(Dataset excerpts)
....

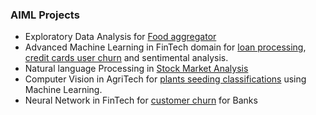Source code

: ### AIML Projects

- Exploratory Data Analysis for [Food aggregator](https://github.com/somshekarm/KitchenSink/tree/38e6c4bc5d1e83fc98bebfff19b1e2b40fce55c4/AIML/Foundation%20-%20FoodHub)
- Advanced Machine Learning in FinTech domain for [loan processing](https://github.com/somshekarm/KitchenSink/tree/38e6c4bc5d1e83fc98bebfff19b1e2b40fce55c4/AIML/ML%20-%20Personal%20Loan%20Capaign), [credit cards user churn](https://github.com/somshekarm/KitchenSink/tree/38e6c4bc5d1e83fc98bebfff19b1e2b40fce55c4/AIML/Advanced%20ML%20-%20Credit%20Card%20Users%20Churn) and sentimental analysis.
- Natural language Processing in [Stock Market Analysis](https://github.com/somshekarm/KitchenSink/tree/38e6c4bc5d1e83fc98bebfff19b1e2b40fce55c4/AIML/Natural%20Language%20Processing)
- Computer Vision in AgriTech for [plants seeding classifications](https://github.com/somshekarm/KitchenSink/tree/38e6c4bc5d1e83fc98bebfff19b1e2b40fce55c4/AIML/Computer%20Vision) using Machine Learning.
- Neural Network in FinTech for [customer churn](https://github.com/somshekarm/KitchenSink/tree/38e6c4bc5d1e83fc98bebfff19b1e2b40fce55c4/AIML/Neural%20Network) for Banks
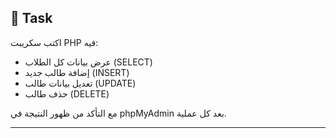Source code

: 
## 📝 Task

اكتب سكريبت PHP فيه:

* عرض بيانات كل الطلاب (SELECT)
* إضافة طالب جديد (INSERT)
* تعديل بيانات طالب (UPDATE)
* حذف طالب (DELETE)

مع التأكد من ظهور النتيجة في phpMyAdmin بعد كل عملية.

---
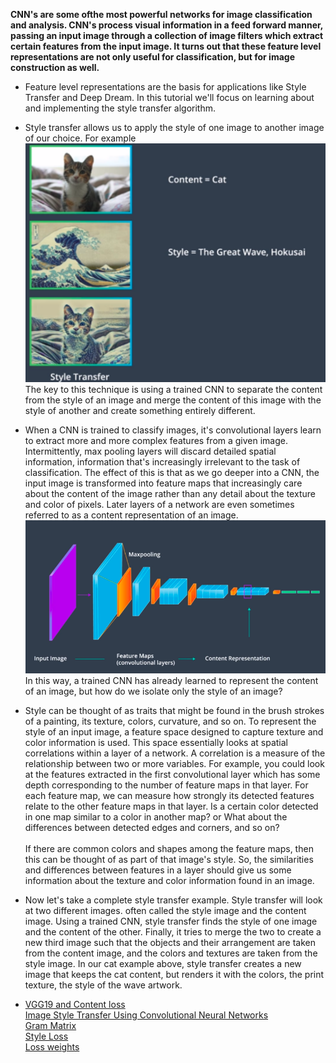 **CNN's are some ofthe most powerful networks for image classification and analysis. CNN's process visual information in a feed forward manner, passing an input image through a collection of image filters which extract certain features from the input image. It turns out that these feature level representations are not only useful for classification, but for image construction as well.**

 * Feature level representations are the basis for applications like Style Transfer and Deep Dream. In this tutorial we'll focus on learning about and implementing the style transfer algorithm.

 * Style transfer allows us to apply the style of one image to another image of our choice. For example ![alt text](Images/cat.png) The key to this technique is using a trained CNN to separate the content from the style of an image and merge the content of this image with the style of another and create something entirely different.

 * When a CNN is trained to classify images, it's convolutional layers learn to extract more and more complex features from a given image. Intermittently, max pooling layers will discard detailed spatial information, information that's increasingly irrelevant to the task of classification. The effect of this is that as we go deeper into a CNN, the input image is transformed into feature maps that increasingly care about the content of the image rather than any detail about the texture and color of pixels. Later layers of a network are even sometimes referred to as a content representation of an image. ![alt text](Images/content.png) In this way, a trained CNN has already learned to represent the content of an image, but how do we isolate only the style of an image?

 * Style can be thought of as traits that might be found in the brush strokes of a painting, its texture, colors, curvature, and so on. To represent the style of an input image, a feature space designed to capture texture and color information is used. This space essentially looks at spatial correlations within a layer of a network. A correlation is a measure of the relationship between two or more variables. For example, you could look at the features extracted in the first convolutional layer which has some depth corresponding to the number of feature maps in that layer. For each feature map, we can measure how strongly its detected features relate to the other feature maps in that layer. Is a certain color detected in one map similar to a color in another map? or What about the differences between detected edges and corners, and so on?<br/><br/>If there are common colors and shapes among the feature maps, then this can be thought of as part of that image's style. So, the similarities and differences between features in a layer should give us some information about the texture and color information found in an image.

 * Now let's take a complete style transfer example. Style transfer will look at two different images. often called the style image and the content image. Using a trained CNN, style transfer finds the style of one image and the content of the other. Finally, it tries to merge the two to create a new third image such that the objects and their arrangement are taken from the content image, and the colors and textures are taken from the style image. In our cat example above, style transfer creates a new image that keeps the cat content, but renders it with the colors, the print texture, the style of the wave artwork.

 * [VGG19 and Content loss](https://www.youtube.com/watch?v=PQ1UuzOIjCM) <br/>[Image Style Transfer Using Convolutional Neural Networks](https://www.cv-foundation.org/openaccess/content_cvpr_2016/papers/Gatys_Image_Style_Transfer_CVPR_2016_paper.pdf)<br/> [Gram Matrix](https://www.youtube.com/watch?v=e718uVAW3KU)<br/>[Style Loss](https://www.youtube.com/watch?v=VazrQ7u-OHo)<br/>[Loss weights](https://www.youtube.com/watch?v=qO8oiZBtG1I)

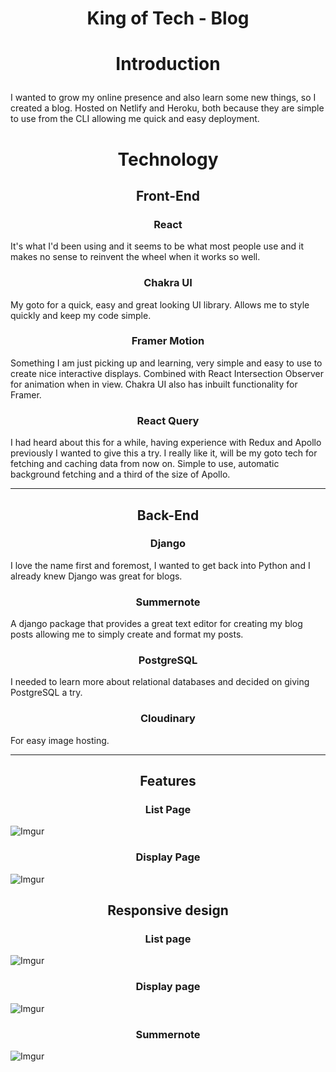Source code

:# <p align="center">**King of Tech - Blog** </p>

# <p align="center">Introduction </p>

I wanted to grow my online presence and also learn some new things, so I created a blog. Hosted on Netlify and Heroku, both because they are simple to use from the CLI allowing me quick and easy deployment.

# <p align="center">Technology

## <p align="center">Front-End

### <p align="center">React

It's what I'd been using and it seems to be what most people use and it makes no sense to reinvent the wheel when it works so well.

### <p align="center">Chakra UI

My goto for a quick, easy and great looking UI library. Allows me to style quickly and keep my code simple.

### <p align="center">Framer Motion

Something I am just picking up and learning, very simple and easy to use to create nice interactive displays.
Combined with React Intersection Observer for animation when in view. Chakra UI also has inbuilt functionality for Framer.

### <p align="center">React Query

I had heard about this for a while, having experience with Redux and Apollo previously I wanted to give this a try.
I really like it, will be my goto tech for fetching and caching data from now on. Simple to use, automatic background fetching and
a third of the size of Apollo.

---

## <p align="center">Back-End

### <p align="center">Django

I love the name first and foremost, I wanted to get back into Python and I already knew Django was great for blogs.

### <p align="center">Summernote

A django package that provides a great text editor for creating my blog posts allowing me to simply create and format my posts.

### <p align="center">PostgreSQL

I needed to learn more about relational databases and decided on giving PostgreSQL a try.

### <p align="center">Cloudinary

For easy image hosting.

---

## <p align="center">Features

### <p align="center">List Page

![Imgur](https://i.imgur.com/CzUVAw8.png)

### <p align="center">Display Page

![Imgur](https://i.imgur.com/3bOlemM.png)

## <p align="center">Responsive design

### <p align="center"> List page

![Imgur](https://i.imgur.com/jlp4jC6.png?1)

### <p align="center"> Display page

![Imgur](https://i.imgur.com/PNrUsJK.png?1)

### <p align="center">Summernote

![Imgur](https://i.imgur.com/1EzuToS.png)

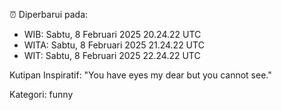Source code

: ⏰ Diperbarui pada:
- WIB: Sabtu, 8 Februari 2025 20.24.22 UTC
- WITA: Sabtu, 8 Februari 2025 21.24.22 UTC
- WIT: Sabtu, 8 Februari 2025 22.24.22 UTC

Kutipan Inspiratif:
"You have eyes my dear but you cannot see."


Kategori: funny

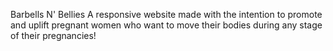 Barbells N' Bellies
A responsive website made with the intention to promote and uplift pregnant women who want to move their bodies during any stage of their pregnancies!
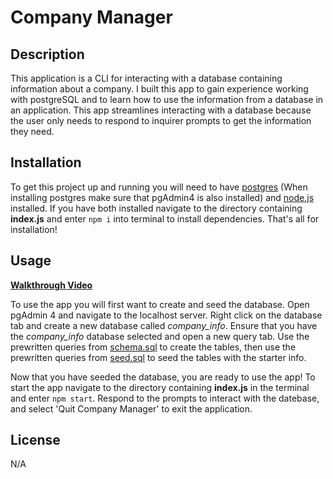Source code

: # Company Manager

## Description

This application is a CLI for interacting with a database containing information about a company. I built this app to gain experience working with postgreSQL and to learn how to use the information from a database in an application. This app streamlines interacting with a database because the user only needs to respond to inquirer prompts to get the information they need. 

## Installation

To get this project up and running you will need to have [postgres](https://www.postgresql.org/download/)  (When installing postgres make sure that pgAdmin4 is also installed) and [node.js](https://nodejs.org/en/download/package-manager) installed. If you have both installed navigate to the directory containing __index.js__ and enter `npm i` into terminal to install dependencies. That's all for installation!

## Usage

[__Walkthrough Video__](https://drive.google.com/file/d/1aUDXu2YepM9cE6U6g_JX3Da0OuQQOfNO/view?usp=sharing)

To use the app you will first want to create and seed the database. Open pgAdmin 4 and navigate to the localhost server. Right click on the database tab and create a new database called *company_info*. Ensure that you have the *company_info* database selected and open a new query tab. Use the prewritten queries from [schema.sql](./db/schema.sql) to create the tables, then use the prewritten queries from [seed.sql](./db/seed.sql) to seed the tables with the starter info.

Now that you have seeded the database, you are ready to use the app! To start the app navigate to the directory containing __index.js__ in the terminal and enter `npm start`. Respond to the prompts to interact with the datebase, and select 'Quit Company Manager' to exit the application.

## License

N/A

....

What you have to do: Repeat, with no pictures, each line from the beginning of the data through the line containing "- Exploratory Data", inclusive.

Result of this exercise:
Source code

: ### AIML Projects

- Exploratory Data Analysis for [Food aggregator](https://github.com/somshekarm/KitchenSink/tree/38e6c4bc5d1e83fc98bebfff19b1e2b40fce55c4/AIML/Foundation%20-%20FoodHub)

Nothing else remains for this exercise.